++++ Task data

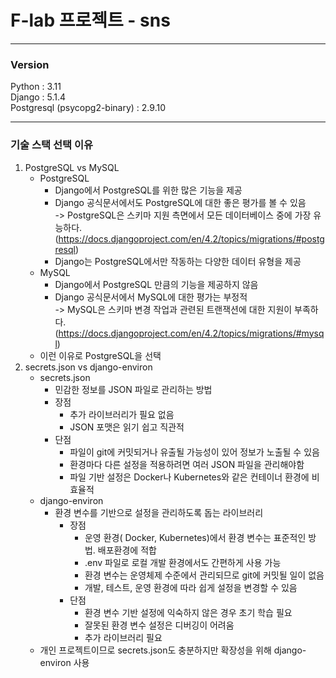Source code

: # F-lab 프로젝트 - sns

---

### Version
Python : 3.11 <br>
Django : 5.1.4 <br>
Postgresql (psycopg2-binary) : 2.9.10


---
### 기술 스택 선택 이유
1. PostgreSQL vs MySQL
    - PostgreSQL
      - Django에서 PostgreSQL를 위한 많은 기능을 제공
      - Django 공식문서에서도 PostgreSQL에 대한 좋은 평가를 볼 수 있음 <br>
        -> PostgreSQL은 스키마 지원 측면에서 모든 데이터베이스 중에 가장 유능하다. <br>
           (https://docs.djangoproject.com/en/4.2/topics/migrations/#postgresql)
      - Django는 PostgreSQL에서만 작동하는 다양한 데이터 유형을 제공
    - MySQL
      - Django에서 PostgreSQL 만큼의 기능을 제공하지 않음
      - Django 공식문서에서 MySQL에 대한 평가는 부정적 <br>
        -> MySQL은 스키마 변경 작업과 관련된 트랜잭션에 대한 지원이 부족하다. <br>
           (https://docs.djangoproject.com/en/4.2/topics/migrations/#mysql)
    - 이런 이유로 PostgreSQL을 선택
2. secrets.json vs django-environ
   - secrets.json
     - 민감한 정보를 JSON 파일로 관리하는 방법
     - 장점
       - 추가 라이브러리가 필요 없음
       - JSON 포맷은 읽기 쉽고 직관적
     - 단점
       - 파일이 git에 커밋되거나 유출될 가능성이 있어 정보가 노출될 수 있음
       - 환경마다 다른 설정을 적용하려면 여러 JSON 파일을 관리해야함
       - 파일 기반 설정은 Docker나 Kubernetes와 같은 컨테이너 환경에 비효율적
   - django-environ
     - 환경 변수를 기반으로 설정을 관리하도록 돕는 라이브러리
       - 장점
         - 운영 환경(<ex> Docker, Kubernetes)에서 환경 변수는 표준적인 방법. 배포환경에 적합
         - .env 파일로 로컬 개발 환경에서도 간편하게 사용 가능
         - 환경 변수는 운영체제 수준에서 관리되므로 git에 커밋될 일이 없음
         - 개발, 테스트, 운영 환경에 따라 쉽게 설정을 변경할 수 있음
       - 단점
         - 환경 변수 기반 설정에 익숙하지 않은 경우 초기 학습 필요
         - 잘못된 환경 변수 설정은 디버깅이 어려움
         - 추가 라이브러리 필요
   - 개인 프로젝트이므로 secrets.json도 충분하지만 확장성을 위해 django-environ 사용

++++++++
++++ Task data

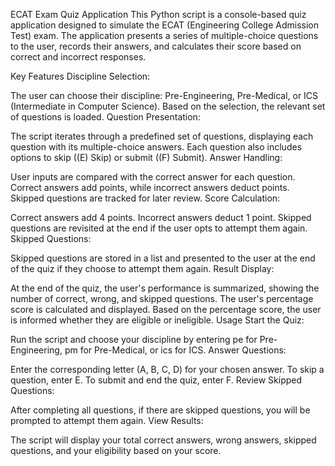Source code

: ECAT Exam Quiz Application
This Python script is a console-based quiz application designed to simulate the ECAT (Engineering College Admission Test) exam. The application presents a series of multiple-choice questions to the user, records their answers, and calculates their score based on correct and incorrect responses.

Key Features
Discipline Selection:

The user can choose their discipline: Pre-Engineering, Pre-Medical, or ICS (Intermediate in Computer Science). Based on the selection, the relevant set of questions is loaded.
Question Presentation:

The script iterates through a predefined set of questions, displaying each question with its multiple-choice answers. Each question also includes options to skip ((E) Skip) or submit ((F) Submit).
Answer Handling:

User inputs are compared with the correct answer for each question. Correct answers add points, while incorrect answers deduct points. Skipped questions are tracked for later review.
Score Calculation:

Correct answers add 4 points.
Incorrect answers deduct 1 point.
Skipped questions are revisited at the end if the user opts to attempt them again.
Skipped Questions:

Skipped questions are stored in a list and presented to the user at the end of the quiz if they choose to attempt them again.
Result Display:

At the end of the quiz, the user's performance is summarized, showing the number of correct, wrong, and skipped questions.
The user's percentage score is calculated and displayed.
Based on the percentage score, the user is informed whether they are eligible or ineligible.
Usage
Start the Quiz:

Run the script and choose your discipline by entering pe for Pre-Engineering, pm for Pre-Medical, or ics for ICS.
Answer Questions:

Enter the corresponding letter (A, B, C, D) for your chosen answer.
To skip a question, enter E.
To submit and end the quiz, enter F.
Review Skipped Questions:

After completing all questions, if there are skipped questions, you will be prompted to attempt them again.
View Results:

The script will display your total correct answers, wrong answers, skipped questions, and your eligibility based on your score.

++++++++

• **Aim of the exercise**
Determine how many lines of the entries above carry the string "they", and give that number alone.

• **Answer to this exercise**
2